§ **What to produce**:
Check each line of the entries below for the word "firstUpdated", and copy the lines that have it.

* * * *

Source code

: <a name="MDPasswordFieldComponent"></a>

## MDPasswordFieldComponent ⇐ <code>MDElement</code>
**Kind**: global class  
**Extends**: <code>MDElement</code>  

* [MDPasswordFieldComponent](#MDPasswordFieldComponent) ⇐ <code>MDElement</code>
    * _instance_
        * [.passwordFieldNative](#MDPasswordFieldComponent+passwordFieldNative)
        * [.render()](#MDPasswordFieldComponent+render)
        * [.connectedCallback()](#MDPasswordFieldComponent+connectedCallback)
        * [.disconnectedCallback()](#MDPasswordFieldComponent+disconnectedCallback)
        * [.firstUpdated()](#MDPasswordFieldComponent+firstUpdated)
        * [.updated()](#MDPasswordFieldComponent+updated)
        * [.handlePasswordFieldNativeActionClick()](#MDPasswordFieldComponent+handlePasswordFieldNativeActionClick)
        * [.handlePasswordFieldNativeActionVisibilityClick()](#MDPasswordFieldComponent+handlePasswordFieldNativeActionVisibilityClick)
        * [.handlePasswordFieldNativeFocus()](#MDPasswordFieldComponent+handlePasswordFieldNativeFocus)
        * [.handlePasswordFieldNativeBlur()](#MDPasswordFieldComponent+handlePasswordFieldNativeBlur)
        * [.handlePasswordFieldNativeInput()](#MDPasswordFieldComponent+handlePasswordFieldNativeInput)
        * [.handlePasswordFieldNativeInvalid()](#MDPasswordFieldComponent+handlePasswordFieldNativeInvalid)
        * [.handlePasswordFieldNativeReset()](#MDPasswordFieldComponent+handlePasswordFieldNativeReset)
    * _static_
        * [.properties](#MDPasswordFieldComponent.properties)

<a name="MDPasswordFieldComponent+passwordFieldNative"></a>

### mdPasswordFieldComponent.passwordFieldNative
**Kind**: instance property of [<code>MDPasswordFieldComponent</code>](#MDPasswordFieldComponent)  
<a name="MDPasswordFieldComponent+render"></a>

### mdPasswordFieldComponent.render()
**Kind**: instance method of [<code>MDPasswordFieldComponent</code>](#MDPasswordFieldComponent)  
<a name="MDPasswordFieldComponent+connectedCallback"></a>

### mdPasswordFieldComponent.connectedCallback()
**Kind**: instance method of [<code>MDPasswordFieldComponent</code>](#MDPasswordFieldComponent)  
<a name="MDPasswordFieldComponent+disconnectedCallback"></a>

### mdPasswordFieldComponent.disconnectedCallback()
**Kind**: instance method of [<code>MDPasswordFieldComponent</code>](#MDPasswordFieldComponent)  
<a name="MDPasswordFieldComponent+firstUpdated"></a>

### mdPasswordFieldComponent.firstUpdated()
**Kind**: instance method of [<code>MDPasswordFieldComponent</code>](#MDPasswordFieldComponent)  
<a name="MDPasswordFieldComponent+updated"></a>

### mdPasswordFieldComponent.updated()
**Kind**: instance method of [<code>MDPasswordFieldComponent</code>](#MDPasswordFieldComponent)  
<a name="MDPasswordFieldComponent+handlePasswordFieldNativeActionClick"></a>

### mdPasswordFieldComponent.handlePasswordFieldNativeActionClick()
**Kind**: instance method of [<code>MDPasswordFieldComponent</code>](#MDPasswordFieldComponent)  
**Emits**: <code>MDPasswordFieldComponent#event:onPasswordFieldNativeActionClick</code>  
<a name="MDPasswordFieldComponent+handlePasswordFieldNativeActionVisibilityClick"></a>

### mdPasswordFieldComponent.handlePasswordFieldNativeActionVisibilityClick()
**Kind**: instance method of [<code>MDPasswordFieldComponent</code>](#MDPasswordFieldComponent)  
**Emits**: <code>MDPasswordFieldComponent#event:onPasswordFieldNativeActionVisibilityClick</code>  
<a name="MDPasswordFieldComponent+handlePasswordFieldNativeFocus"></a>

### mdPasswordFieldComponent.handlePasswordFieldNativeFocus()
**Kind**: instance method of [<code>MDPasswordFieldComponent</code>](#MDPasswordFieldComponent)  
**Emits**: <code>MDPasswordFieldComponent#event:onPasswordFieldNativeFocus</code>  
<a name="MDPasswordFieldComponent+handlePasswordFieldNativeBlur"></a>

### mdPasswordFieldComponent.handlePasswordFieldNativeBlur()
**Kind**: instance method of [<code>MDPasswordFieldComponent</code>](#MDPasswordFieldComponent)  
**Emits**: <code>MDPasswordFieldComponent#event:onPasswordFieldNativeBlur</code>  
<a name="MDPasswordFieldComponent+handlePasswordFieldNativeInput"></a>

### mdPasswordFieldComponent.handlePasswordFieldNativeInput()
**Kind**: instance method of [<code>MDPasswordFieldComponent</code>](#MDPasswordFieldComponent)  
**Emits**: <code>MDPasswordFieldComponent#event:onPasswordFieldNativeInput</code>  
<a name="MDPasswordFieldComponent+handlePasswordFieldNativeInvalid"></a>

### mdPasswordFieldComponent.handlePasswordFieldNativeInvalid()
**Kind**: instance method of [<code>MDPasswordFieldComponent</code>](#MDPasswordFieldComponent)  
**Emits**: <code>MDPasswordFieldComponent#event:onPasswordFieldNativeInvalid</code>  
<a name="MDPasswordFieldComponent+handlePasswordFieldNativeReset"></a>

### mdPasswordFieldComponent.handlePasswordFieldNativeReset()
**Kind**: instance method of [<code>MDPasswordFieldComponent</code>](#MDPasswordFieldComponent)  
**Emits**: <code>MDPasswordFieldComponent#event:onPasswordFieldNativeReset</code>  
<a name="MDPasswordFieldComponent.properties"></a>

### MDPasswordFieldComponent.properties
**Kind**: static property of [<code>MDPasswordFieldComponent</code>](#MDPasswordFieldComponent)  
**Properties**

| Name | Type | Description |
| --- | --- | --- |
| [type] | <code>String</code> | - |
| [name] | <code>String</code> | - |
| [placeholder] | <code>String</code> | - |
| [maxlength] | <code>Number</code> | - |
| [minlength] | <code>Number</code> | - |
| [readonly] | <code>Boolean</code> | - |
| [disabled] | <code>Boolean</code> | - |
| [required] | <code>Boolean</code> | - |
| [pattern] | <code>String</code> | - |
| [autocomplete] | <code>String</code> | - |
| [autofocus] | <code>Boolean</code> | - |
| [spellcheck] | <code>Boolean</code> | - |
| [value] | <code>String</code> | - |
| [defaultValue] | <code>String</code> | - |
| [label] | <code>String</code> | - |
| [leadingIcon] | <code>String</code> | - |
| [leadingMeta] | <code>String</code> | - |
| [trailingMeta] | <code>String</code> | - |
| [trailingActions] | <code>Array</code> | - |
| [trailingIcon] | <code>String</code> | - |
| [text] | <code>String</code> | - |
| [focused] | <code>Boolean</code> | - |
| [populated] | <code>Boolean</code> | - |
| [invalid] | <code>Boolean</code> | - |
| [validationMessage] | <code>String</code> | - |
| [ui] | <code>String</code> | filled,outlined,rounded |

* * * *

§ **Solution below**:
        * [.firstUpdated()](#MDPasswordFieldComponent+firstUpdated)
<a name="MDPasswordFieldComponent+firstUpdated"></a>
### mdPasswordFieldComponent.firstUpdated()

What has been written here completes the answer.